At the presidential election in November 1860, Lincoln once again had to compete against Douglas, who is representing a faction of a vigorously separated Democratic Party, and additionally Breckinridge and Bell. The declaration of Lincoln's triumph flagged the withdrawal of the Southern states, which since the start of the year had been openly threatening to secede if the Republicans won the White House race.

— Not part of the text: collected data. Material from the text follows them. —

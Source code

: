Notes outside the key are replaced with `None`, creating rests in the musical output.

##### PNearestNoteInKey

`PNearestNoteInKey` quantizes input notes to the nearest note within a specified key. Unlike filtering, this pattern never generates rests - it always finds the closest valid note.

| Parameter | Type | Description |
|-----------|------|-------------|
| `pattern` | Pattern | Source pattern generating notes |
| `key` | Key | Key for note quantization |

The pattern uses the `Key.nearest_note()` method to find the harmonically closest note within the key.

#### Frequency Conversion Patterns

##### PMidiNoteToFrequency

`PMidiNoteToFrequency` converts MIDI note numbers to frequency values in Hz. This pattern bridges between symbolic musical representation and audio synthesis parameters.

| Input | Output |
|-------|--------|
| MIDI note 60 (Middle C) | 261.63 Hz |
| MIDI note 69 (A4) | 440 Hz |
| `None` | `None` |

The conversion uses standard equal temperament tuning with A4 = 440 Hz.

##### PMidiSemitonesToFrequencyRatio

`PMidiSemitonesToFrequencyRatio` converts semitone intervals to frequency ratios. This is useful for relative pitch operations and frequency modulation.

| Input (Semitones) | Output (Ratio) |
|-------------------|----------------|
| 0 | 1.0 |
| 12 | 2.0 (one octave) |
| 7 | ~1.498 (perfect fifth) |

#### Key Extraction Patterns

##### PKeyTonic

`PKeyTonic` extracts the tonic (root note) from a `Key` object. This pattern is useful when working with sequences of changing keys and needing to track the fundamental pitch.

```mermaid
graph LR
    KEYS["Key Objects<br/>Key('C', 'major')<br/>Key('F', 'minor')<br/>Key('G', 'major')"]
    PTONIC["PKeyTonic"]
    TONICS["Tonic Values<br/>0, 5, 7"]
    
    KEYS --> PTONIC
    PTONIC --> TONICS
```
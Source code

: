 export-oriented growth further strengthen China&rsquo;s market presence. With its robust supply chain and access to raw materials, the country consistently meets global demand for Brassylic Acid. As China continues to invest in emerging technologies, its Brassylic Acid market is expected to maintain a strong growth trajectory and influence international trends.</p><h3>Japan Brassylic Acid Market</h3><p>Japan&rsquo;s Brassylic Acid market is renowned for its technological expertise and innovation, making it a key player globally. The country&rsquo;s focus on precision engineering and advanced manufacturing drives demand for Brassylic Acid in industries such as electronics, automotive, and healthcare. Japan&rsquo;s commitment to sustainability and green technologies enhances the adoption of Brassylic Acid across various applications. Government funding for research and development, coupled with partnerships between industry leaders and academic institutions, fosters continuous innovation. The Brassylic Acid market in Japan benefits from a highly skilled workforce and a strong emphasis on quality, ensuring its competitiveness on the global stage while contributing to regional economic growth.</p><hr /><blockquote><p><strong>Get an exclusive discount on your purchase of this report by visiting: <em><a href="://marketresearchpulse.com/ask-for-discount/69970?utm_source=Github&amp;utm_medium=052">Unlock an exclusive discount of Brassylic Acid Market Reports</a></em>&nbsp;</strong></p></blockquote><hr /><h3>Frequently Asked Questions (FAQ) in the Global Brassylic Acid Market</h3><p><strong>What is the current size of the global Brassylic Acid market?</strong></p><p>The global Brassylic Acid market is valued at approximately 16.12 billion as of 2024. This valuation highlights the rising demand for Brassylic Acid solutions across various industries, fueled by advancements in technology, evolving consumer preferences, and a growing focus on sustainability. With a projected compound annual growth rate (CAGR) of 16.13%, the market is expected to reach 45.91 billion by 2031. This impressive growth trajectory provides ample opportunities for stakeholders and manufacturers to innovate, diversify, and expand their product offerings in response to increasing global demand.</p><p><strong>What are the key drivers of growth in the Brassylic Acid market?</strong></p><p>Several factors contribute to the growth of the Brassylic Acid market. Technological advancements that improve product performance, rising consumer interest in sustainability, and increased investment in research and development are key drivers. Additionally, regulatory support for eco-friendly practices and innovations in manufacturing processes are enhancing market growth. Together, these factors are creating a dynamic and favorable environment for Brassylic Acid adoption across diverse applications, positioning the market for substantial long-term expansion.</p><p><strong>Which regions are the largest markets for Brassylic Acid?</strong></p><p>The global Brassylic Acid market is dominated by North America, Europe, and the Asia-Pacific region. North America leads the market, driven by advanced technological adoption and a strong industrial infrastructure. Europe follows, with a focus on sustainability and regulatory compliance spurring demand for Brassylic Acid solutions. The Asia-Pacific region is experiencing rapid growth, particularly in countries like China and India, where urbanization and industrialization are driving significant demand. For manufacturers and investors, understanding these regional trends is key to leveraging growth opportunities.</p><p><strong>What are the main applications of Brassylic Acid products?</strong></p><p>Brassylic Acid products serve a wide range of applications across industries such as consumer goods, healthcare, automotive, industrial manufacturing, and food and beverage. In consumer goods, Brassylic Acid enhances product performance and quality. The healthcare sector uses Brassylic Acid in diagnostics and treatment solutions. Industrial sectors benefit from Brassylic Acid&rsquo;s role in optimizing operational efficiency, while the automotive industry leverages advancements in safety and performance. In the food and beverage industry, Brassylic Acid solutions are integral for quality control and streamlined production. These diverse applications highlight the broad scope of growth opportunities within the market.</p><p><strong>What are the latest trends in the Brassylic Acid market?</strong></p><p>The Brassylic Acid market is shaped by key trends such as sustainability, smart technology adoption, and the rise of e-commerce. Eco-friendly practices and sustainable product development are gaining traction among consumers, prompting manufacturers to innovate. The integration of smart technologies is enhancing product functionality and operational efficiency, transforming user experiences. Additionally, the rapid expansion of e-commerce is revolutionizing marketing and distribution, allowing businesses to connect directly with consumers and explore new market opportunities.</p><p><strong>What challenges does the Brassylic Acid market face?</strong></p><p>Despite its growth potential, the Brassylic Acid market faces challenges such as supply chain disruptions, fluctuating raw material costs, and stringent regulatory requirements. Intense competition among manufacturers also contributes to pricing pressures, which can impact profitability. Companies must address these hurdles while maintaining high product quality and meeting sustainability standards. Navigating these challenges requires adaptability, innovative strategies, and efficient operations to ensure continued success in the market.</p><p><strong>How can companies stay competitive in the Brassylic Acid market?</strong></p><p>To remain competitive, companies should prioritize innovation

As at the time of Lincoln's inauguration on March 4, 1861, the Confederate States of America had been formally formed with only seven Southern Democratic states. The Confederate States decided to make Jefferson Davis as president of the newly established states. This event led to the American Civil War that started one month later when Confederate armies under General P.G.T. Beauregard opened fire on Union-held Fort Sumter in South Carolina. Eventually, in 1863, the Confederacy lost the battle, Lincoln liberated the slaves and in 1864, he was reelected for a second term as the president of the United States. At Ford's Theatre in Washington D.C. in April 1865, a Confederate supporter named John Wilkes Booth assassinated Abraham Lincoln. The assault came just five days after the American Civil War ended with the surrender of Confederate General Robert E. Lee at Appomattox.
To this day, Abraham Lincoln is regarded as one of the greatest American presidents ever for his role in protecting the Union, abolishing slavery, and for his exceptional character and effective eloquence.